── Material provided ──

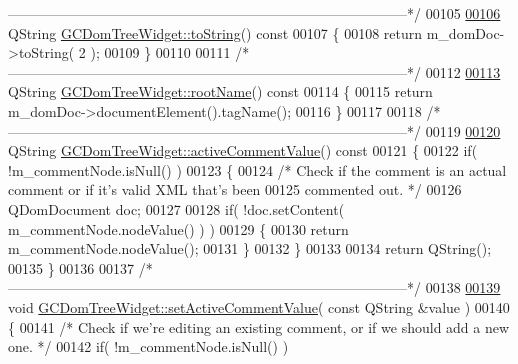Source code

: \begin{DoxyCode}
{      --------------------------------------------------------------------------------------*/}
00105 
\hypertarget{gcdomtreewidget_8cpp_source_l00106}{}\hyperlink{class_g_c_dom_tree_widget_a6cd086334f363b2d0038c815e54c2b69}{00106} QString \hyperlink{class_g_c_dom_tree_widget_a6cd086334f363b2d0038c815e54c2b69}{GCDomTreeWidget::toString}()\textcolor{keyword}{ const}
00107 \textcolor{keyword}{}\{
00108   \textcolor{keywordflow}{return} m\_domDoc->toString( 2 );
00109 \}
00110 
00111 \textcolor{comment}{/*
      --------------------------------------------------------------------------------------*/}
00112 
\hypertarget{gcdomtreewidget_8cpp_source_l00113}{}\hyperlink{class_g_c_dom_tree_widget_af70ce22ef830a0a546262ff8566cd731}{00113} QString \hyperlink{class_g_c_dom_tree_widget_af70ce22ef830a0a546262ff8566cd731}{GCDomTreeWidget::rootName}()\textcolor{keyword}{ const}
00114 \textcolor{keyword}{}\{
00115   \textcolor{keywordflow}{return} m\_domDoc->documentElement().tagName();
00116 \}
00117 
00118 \textcolor{comment}{/*
      --------------------------------------------------------------------------------------*/}
00119 
\hypertarget{gcdomtreewidget_8cpp_source_l00120}{}\hyperlink{class_g_c_dom_tree_widget_aa633c35eca5e015becede2518e031042}{00120} QString \hyperlink{class_g_c_dom_tree_widget_aa633c35eca5e015becede2518e031042}{GCDomTreeWidget::activeCommentValue}()\textcolor{keyword}{ const}
00121 \textcolor{keyword}{}\{
00122   \textcolor{keywordflow}{if}( !m\_commentNode.isNull() )
00123   \{
00124     \textcolor{comment}{/* Check if the comment is an actual comment or if it's valid XML that's
       been}
00125 \textcolor{comment}{      commented out. */}
00126     QDomDocument doc;
00127 
00128     \textcolor{keywordflow}{if}( !doc.setContent( m\_commentNode.nodeValue() ) )
00129     \{
00130       \textcolor{keywordflow}{return} m\_commentNode.nodeValue();
00131     \}
00132   \}
00133 
00134   \textcolor{keywordflow}{return} QString();
00135 \}
00136 
00137 \textcolor{comment}{/*
      --------------------------------------------------------------------------------------*/}
00138 
\hypertarget{gcdomtreewidget_8cpp_source_l00139}{}\hyperlink{class_g_c_dom_tree_widget_a29bd5591054036ef5d6073a606716df3}{00139} \textcolor{keywordtype}{void} \hyperlink{class_g_c_dom_tree_widget_a29bd5591054036ef5d6073a606716df3}{GCDomTreeWidget::setActiveCommentValue}( \textcolor{keyword}{const} QString &value )
00140 \{
00141   \textcolor{comment}{/* Check if we're editing an existing comment, or if we should add a new one.
       */}
00142   \textcolor{keywordflow}{if}( !m\_commentNode.isNull() )

\end{DoxyCode}
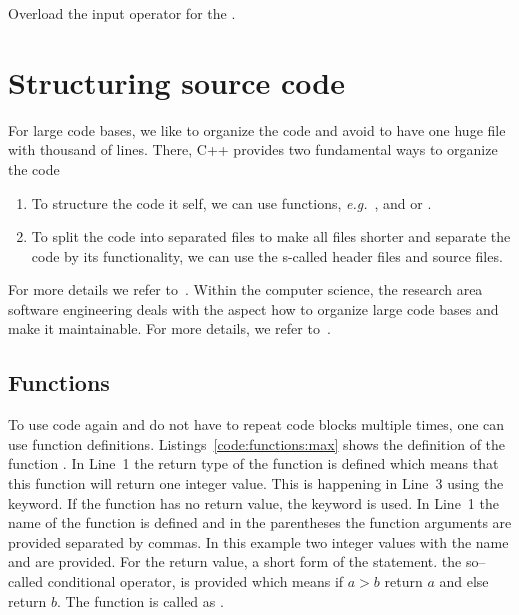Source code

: \begin{exercise}
Overload the input operator \cpp{>>} for the .
\end{exercise}

\section{Structuring source code}
For large code bases, we like to organize the code and avoid to have one huge file with thousand of lines. There, C++ provides two fundamental ways to organize the code
\begin{enumerate}
\item To structure the code it self, we can use functions, \emph{e.g.}\ , and  or .
\item To split the code into separated files to make all files shorter and
separate the code by its functionality, we can use the s-called header files and source files.
\end{enumerate}
For more details we refer to~\cite[Chapter~4]{andrew2000accelerated}. Within the computer science, the research area software engineering deals with the aspect how to organize large code bases and make it maintainable. For more details, we refer to~\cite{hunt1900pragmatic,sommerville2011software}. 


\subsection{Functions}
\label{sec:functions}
To use code again and do not have to repeat code blocks multiple times, one can use function definitions. Listings~\ref{code:functions:max} shows the definition of the function . In Line~1 the return type  of the function is defined which means that this function will return one integer value. This is happening in Line~3 using the  keyword. If the function has no return value, the keyword  is used. In Line~1 the name of the function  is defined and in the parentheses the function arguments are provided separated by commas. In this example two integer values with the name  and  are provided. For the return value, a short form of the  statement. the so--called conditional operator, is provided which means if $a>b$ return $a$ and else return $b$. The function is called as .   \\

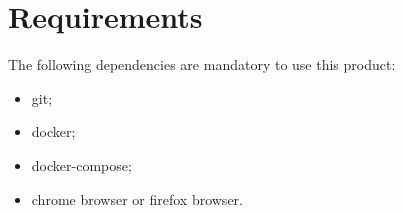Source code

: \section{Requirements}

The following dependencies are mandatory to use this product:
\begin{itemize}
   \item git;
   \item docker;
   \item docker-compose;
   \item chrome browser or firefox browser.
\end{itemize}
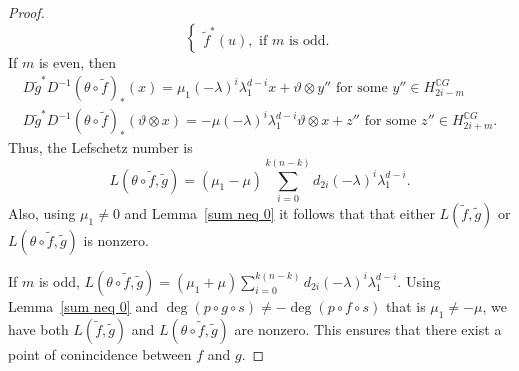 \documentclass{amsart}
\newcommand{\lemref}[1]{Lemma~\ref{#1}}
\newcommand{\remref}[1]{Remark~\ref{#1}}
\begin{document}
\begin{proof}
$$\begin{cases}
		\tilde  f^*(u), \text{ if } m \text{ is odd}.
	\end{cases}$$ 
	If $m$ is even, %
then  
	\begin{equation*}\label{D with theta}
		\begin{split}
			D\tilde g^* D^{-1} (\theta\circ \tilde f)_*(x)=\mu_1(- \lambda)^i\lambda_1^{d-i} x + \vartheta\otimes y''\text{ for some }y'' \in H^{\mathbb CG}_{2i-m} \\
			D\tilde g^* D^{-1} (\theta\circ \tilde f)_*(\vartheta\otimes x)= -\mu (-\lambda)^i\lambda_1^{d-i}\vartheta\otimes x+z'' \text{ for some }z''\in H_{2i+m}^{\mathbb CG}.
		\end{split}
	\end{equation*}
	Thus, %
the Lefschetz number is
	\begin{equation*}\label{L(theta f,g)}
		L(\theta \circ\tilde f,\tilde g) =(\mu_1 - \mu)\sum_{i=0}^{k(n-k)} d_{2i} (-\lambda)^i\lambda_1^{d-i}.
	\end{equation*}
	Also, using  $\mu_1\neq 0$ and \lemref{sum neq 0}  it follows that that either $L(\tilde f, \tilde g)$ or $L(\theta\circ \tilde f,\tilde g)$ is nonzero. 
	
	If $m$ is odd, $	L(\theta \circ\tilde f,\tilde g) =(\mu_1 + \mu)\sum_{i=0}^{k(n-k)} d_{2i} (-\lambda)^i\lambda_1^{d-i}.$ Using  \lemref{sum neq 0} and $\deg(p\circ g \circ s)\neq -\deg (p\circ f\circ s)$ that is $\mu_1 \neq -\mu$, we have both $L(\tilde{f},\tilde{g})$ and $L(\theta \circ\tilde f,\tilde g)$ are nonzero. 
	This ensures that there exist a point of conincidence between $f $ and $g$.
\end{proof}
\end{document}
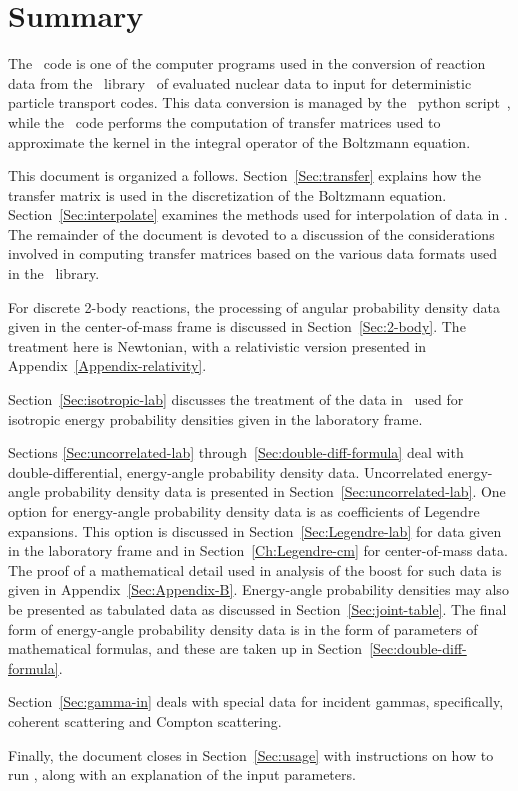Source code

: \chapter{Summary}
The \gettransfer\ code is one of the computer programs
used in the conversion of reaction
data from the \xendl\ library~\cite{GND} of evaluated nuclear data
to input for
deterministic particle transport codes.  This data conversion
is managed by the \xndfgen\ python script~\cite{xndfgen}, while the
\gettransfer\ code performs the computation of transfer
matrices used to approximate
the kernel in the integral operator of the Boltzmann
equation.

This document is organized a follows.  Section~\ref{Sec:transfer} explains how the
transfer matrix is used in the discretization of the Boltzmann
equation.  Section~\ref{Sec:interpolate} examines the methods used for interpolation
of data in \xendl.  The remainder of the document is devoted to
a discussion of the considerations involved in computing 
transfer matrices based on the various data formats used in the \xendl\ library.

For discrete 2-body reactions, the processing of angular probability
density data given in the center-of-mass frame is discussed in
Section~\ref{Sec:2-body}.  The treatment here is Newtonian, with a relativistic
version presented in Appendix~\ref{Appendix-relativity}.

Section~\ref{Sec:isotropic-lab} discusses the treatment of the data in \xendl\ used for
isotropic energy probability densities given in the laboratory frame.

Sections \ref{Sec:uncorrelated-lab} through~\ref{Sec:double-diff-formula}
deal with double-differential, energy-angle
probability density data.  Uncorrelated energy-angle probability
density data is presented in Section~\ref{Sec:uncorrelated-lab}.  
One option for energy-angle probability
density data is  as coefficients of Legendre expansions.
This option is discussed in Section~\ref{Sec:Legendre-lab} for data given in the laboratory frame
and in Section~\ref{Ch:Legendre-cm} for center-of-mass data.  The proof of a mathematical
detail used in analysis of the boost for such data is given in Appendix~\ref{Sec:Appendix-B}.
Energy-angle probability densities may also be presented as
tabulated data as discussed in Section~\ref{Sec:joint-table}.  The final form of
energy-angle probability density data is in the form of parameters
of mathematical formulas, and these are taken up in Section~\ref{Sec:double-diff-formula}.

Section~\ref{Sec:gamma-in} deals with special data for incident gammas,
specifically, coherent scattering and Compton scattering.

Finally, the document closes in Section~\ref{Sec:usage} with instructions on how to run
\gettransfer, along with an explanation of the input parameters.
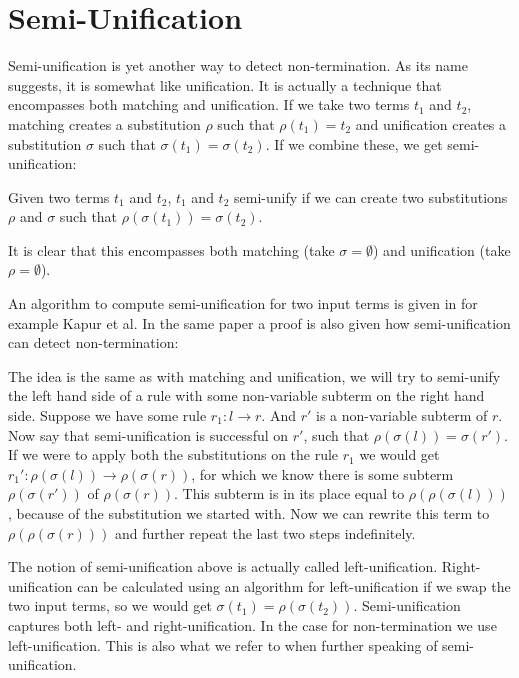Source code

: \chapter{Semi-Unification}\label{semi-unification}
Semi-unification is yet another way to detect non-termination. As its name suggests, it is somewhat like unification. It is actually a technique that encompasses both matching and unification. If we take two terms $t_1$ and $t_2$, matching creates a substitution $\rho$ such that $\rho(t_1) = t_2$ and unification creates a substitution $\sigma$ such that $\sigma(t_1) = \sigma(t_2)$. If we combine these, we get semi-unification:

\begin{definition}
Given two terms $t_1$ and $t_2$, $t_1$ and $t_2$ semi-unify if we can create two substitutions $\rho$ and $\sigma$ such that $\rho(\sigma(t_1)) = \sigma(t_2)$.
\end{definition}

It is clear that this encompasses both matching (take $\sigma = \emptyset$) and unification (take $\rho = \emptyset$). 

An algorithm to compute semi-unification for two input terms is given in for example Kapur et al\cite{SemiUnification}. In the same paper a proof is also given how semi-unification can detect non-termination:

The idea is the same as with matching and unification, we will try to semi-unify the left hand side of a rule with some non-variable subterm on the right hand side. Suppose we have some rule $r_1: l \rightarrow r$. And $r'$ is a non-variable subterm of $r$. Now say that semi-unification is successful on $r'$, such that $\rho(\sigma(l)) = \sigma(r')$. If we were to apply both the substitutions on the rule $r_1$ we would get $r_1': \rho(\sigma(l)) \rightarrow \rho(\sigma(r))$, for which we know there is some subterm $\rho(\sigma(r'))$ of $\rho(\sigma(r))$. This subterm is in its place equal to $\rho(\rho(\sigma(l)))$, because of the substitution we started with. Now we can rewrite this term to $\rho(\rho(\sigma(r)))$ and further repeat the last two steps indefinitely.

The notion of semi-unification above is actually called left-unification. Right-unification can be calculated using an algorithm for left-unification if we swap the two input terms, so we would get $\sigma(t_1) = \rho(\sigma(t_2))$. Semi-unification captures both left- and right-unification. In the case for non-termination we use left-unification. This is also what we refer to when further speaking of semi-unification.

───

**About this task**
Scan the data above for the word "library", then copy every line that holds it.

**Reply**
data from the \xendl\ library~\cite{GND} of evaluated nuclear data
transfer matrices based on the various data formats used in the \xendl\ library.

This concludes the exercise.